Directions for this task - Search the data for the string "améliorée", and report each line where it is found.

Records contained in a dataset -
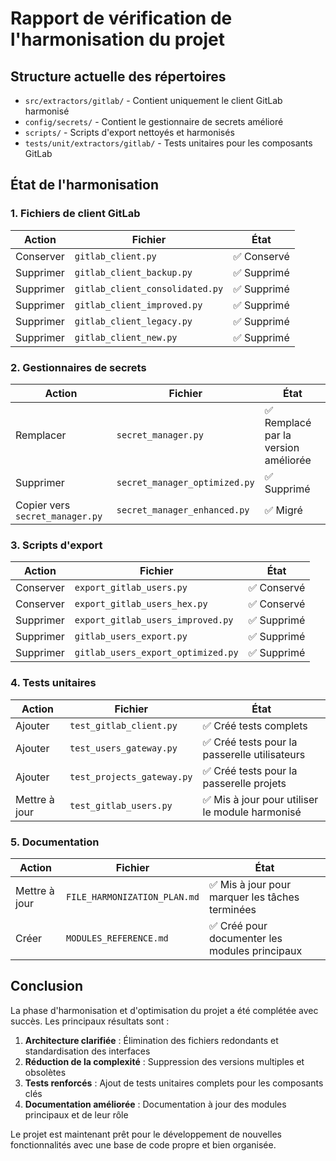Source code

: # Rapport de vérification de l'harmonisation du projet

## Structure actuelle des répertoires

- `src/extractors/gitlab/` - Contient uniquement le client GitLab harmonisé
- `config/secrets/` - Contient le gestionnaire de secrets amélioré
- `scripts/` - Scripts d'export nettoyés et harmonisés
- `tests/unit/extractors/gitlab/` - Tests unitaires pour les composants GitLab

## État de l'harmonisation

### 1. Fichiers de client GitLab

| Action | Fichier | État |
|--------|---------|------|
| Conserver | `gitlab_client.py` | ✅ Conservé |
| Supprimer | `gitlab_client_backup.py` | ✅ Supprimé |
| Supprimer | `gitlab_client_consolidated.py` | ✅ Supprimé |
| Supprimer | `gitlab_client_improved.py` | ✅ Supprimé |
| Supprimer | `gitlab_client_legacy.py` | ✅ Supprimé |
| Supprimer | `gitlab_client_new.py` | ✅ Supprimé |

### 2. Gestionnaires de secrets

| Action | Fichier | État |
|--------|---------|------|
| Remplacer | `secret_manager.py` | ✅ Remplacé par la version améliorée |
| Supprimer | `secret_manager_optimized.py` | ✅ Supprimé |
| Copier vers `secret_manager.py` | `secret_manager_enhanced.py` | ✅ Migré |

### 3. Scripts d'export

| Action | Fichier | État |
|--------|---------|------|
| Conserver | `export_gitlab_users.py` | ✅ Conservé |
| Conserver | `export_gitlab_users_hex.py` | ✅ Conservé |
| Supprimer | `export_gitlab_users_improved.py` | ✅ Supprimé |
| Supprimer | `gitlab_users_export.py` | ✅ Supprimé |
| Supprimer | `gitlab_users_export_optimized.py` | ✅ Supprimé |

### 4. Tests unitaires

| Action | Fichier | État |
|--------|---------|------|
| Ajouter | `test_gitlab_client.py` | ✅ Créé tests complets |
| Ajouter | `test_users_gateway.py` | ✅ Créé tests pour la passerelle utilisateurs |
| Ajouter | `test_projects_gateway.py` | ✅ Créé tests pour la passerelle projets |
| Mettre à jour | `test_gitlab_users.py` | ✅ Mis à jour pour utiliser le module harmonisé |

### 5. Documentation

| Action | Fichier | État |
|--------|---------|------|
| Mettre à jour | `FILE_HARMONIZATION_PLAN.md` | ✅ Mis à jour pour marquer les tâches terminées |
| Créer | `MODULES_REFERENCE.md` | ✅ Créé pour documenter les modules principaux |

## Conclusion

La phase d'harmonisation et d'optimisation du projet a été complétée avec succès. Les principaux résultats sont :

1. **Architecture clarifiée** : Élimination des fichiers redondants et standardisation des interfaces
2. **Réduction de la complexité** : Suppression des versions multiples et obsolètes
3. **Tests renforcés** : Ajout de tests unitaires complets pour les composants clés
4. **Documentation améliorée** : Documentation à jour des modules principaux et de leur rôle

Le projet est maintenant prêt pour le développement de nouvelles fonctionnalités avec une base de code propre et bien organisée.
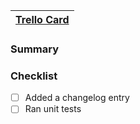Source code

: | [Trello Card]() |
|---|

### Summary


### Checklist

- [ ] Added a changelog entry
- [ ] Ran unit tests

Task solution -
| Remplacer | `secret_manager.py` | ✅ Remplacé par la version améliorée |
4. **Documentation améliorée** : Documentation à jour des modules principaux et de leur rôle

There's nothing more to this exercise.